[DATA PROVIDED Boundary: Start]

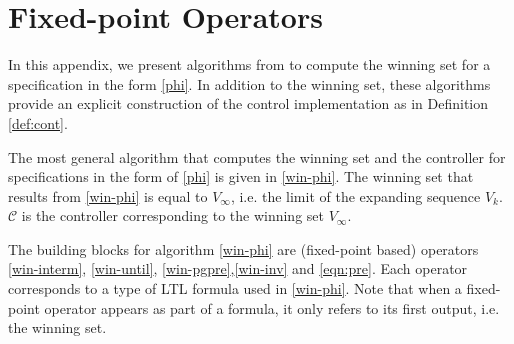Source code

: \section{Fixed-point Operators}\label{app:basic-alg}

In this appendix, we present algorithms from \cite{Nilsson2017} to compute the winning set for a specification in the form \eqref{phi}. In addition to the winning set, these algorithms provide an explicit construction of the control implementation as in Definition \ref{def:cont}. 

The most general algorithm that computes the winning set and the controller for specifications in the form of \eqref{phi} is given in \eqref{win-phi}. The winning set that results from \eqref{win-phi} is equal to $ V_{\infty} $, i.e. the limit of the expanding sequence $V_k$. $ \mathcal{C} $ is the controller corresponding to the winning set $ V_{\infty} $. 

The building blocks for algorithm \eqref{win-phi} are (fixed-point based) operators \eqref{win-interm}, \eqref{win-until}, \eqref{win-pgpre},\eqref{win-inv} and \eqref{eqn:pre}. Each operator corresponds to a type of LTL formula used in \eqref{win-phi}. Note that when a fixed-point operator appears as part of a formula, it only refers to its first output, i.e. the winning set.




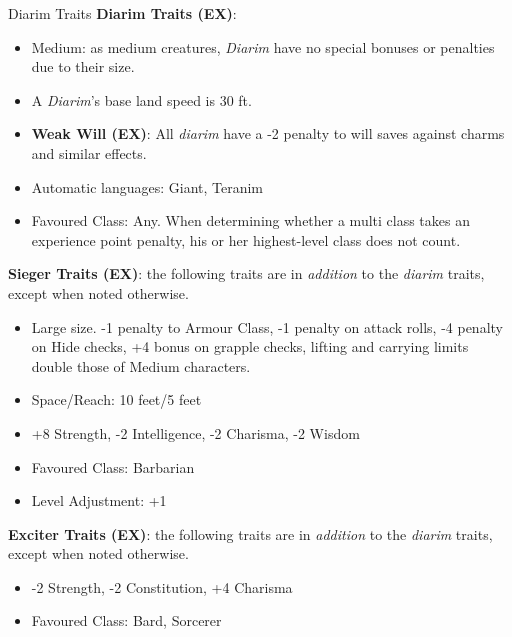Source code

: \begin{35e}{Diarim Traits}
  \textbf{Diarim Traits (EX)}:
  \begin{itemize}[noitemsep]
    \item Medium: as medium creatures, \emph{Diarim} have no special bonuses or
    penalties due to their size.
    \item A \emph{Diarim}'s base land speed is 30 ft.
    \item \textbf{Weak Will (EX)}: All \emph{diarim} have a -2 penalty to will
    saves against charms and similar effects.
    \item Automatic languages: Giant, Teranim
    \item Favoured Class: Any. When determining whether a multi class takes an
    experience point penalty, his or her highest-level class does not count.
  \end{itemize}

  \textbf{Sieger Traits (EX)}: the following traits are in \emph{addition} to
  the \emph{diarim} traits, except when noted otherwise.
  \begin{itemize}[noitemsep]
    \item Large size. -1 penalty to Armour Class, -1 penalty on attack rolls,
    -4 penalty on Hide checks, +4 bonus on grapple checks, lifting and
    carrying limits double those of Medium characters.
    \item Space/Reach: 10 feet/5 feet
    \item +8 Strength, -2 Intelligence, -2 Charisma, -2 Wisdom
    \item Favoured Class: Barbarian
    \item Level Adjustment: +1
  \end{itemize}

  \textbf{Exciter Traits (EX)}: the following traits are in \emph{addition} to
  the \emph{diarim} traits, except when noted otherwise.
  \begin{itemize}[noitemsep]
    \item -2 Strength, -2 Constitution, +4 Charisma
    \item Favoured Class: Bard, Sorcerer
  \end{itemize}
\end{35e}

[DATA PROVIDED Boundary: End]

WHAT IS REQUIRED - When you write out the material, reproduce each line exactly and omit any picture it holds.

FINISHED EXERCISE -
Source code

: \section{Fixed-point Operators}\label{app:basic-alg}

In this appendix, we present algorithms from \cite{Nilsson2017} to compute the winning set for a specification in the form \eqref{phi}. In addition to the winning set, these algorithms provide an explicit construction of the control implementation as in Definition \ref{def:cont}. 

The most general algorithm that computes the winning set and the controller for specifications in the form of \eqref{phi} is given in \eqref{win-phi}. The winning set that results from \eqref{win-phi} is equal to $ V_{\infty} $, i.e. the limit of the expanding sequence $V_k$. $ \mathcal{C} $ is the controller corresponding to the winning set $ V_{\infty} $. 

The building blocks for algorithm \eqref{win-phi} are (fixed-point based) operators \eqref{win-interm}, \eqref{win-until}, \eqref{win-pgpre},\eqref{win-inv} and \eqref{eqn:pre}. Each operator corresponds to a type of LTL formula used in \eqref{win-phi}. Note that when a fixed-point operator appears as part of a formula, it only refers to its first output, i.e. the winning set.




Source code

: \begin{35e}{Diarim Traits}
  \textbf{Diarim Traits (EX)}:
  \begin{itemize}[noitemsep]
    \item Medium: as medium creatures, \emph{Diarim} have no special bonuses or
    penalties due to their size.
    \item A \emph{Diarim}'s base land speed is 30 ft.
    \item \textbf{Weak Will (EX)}: All \emph{diarim} have a -2 penalty to will
    saves against charms and similar effects.
    \item Automatic languages: Giant, Teranim
    \item Favoured Class: Any. When determining whether a multi class takes an
    experience point penalty, his or her highest-level class does not count.
  \end{itemize}

  \textbf{Sieger Traits (EX)}: the following traits are in \emph{addition} to
  the \emph{diarim} traits, except when noted otherwise.
  \begin{itemize}[noitemsep]
    \item Large size. -1 penalty to Armour Class, -1 penalty on attack rolls,
    -4 penalty on Hide checks, +4 bonus on grapple checks, lifting and
    carrying limits double those of Medium characters.
    \item Space/Reach: 10 feet/5 feet
    \item +8 Strength, -2 Intelligence, -2 Charisma, -2 Wisdom
    \item Favoured Class: Barbarian
    \item Level Adjustment: +1
  \end{itemize}

  \textbf{Exciter Traits (EX)}: the following traits are in \emph{addition} to
  the \emph{diarim} traits, except when noted otherwise.
  \begin{itemize}[noitemsep]
    \item -2 Strength, -2 Constitution, +4 Charisma
    \item Favoured Class: Bard, Sorcerer
  \end{itemize}
\end{35e}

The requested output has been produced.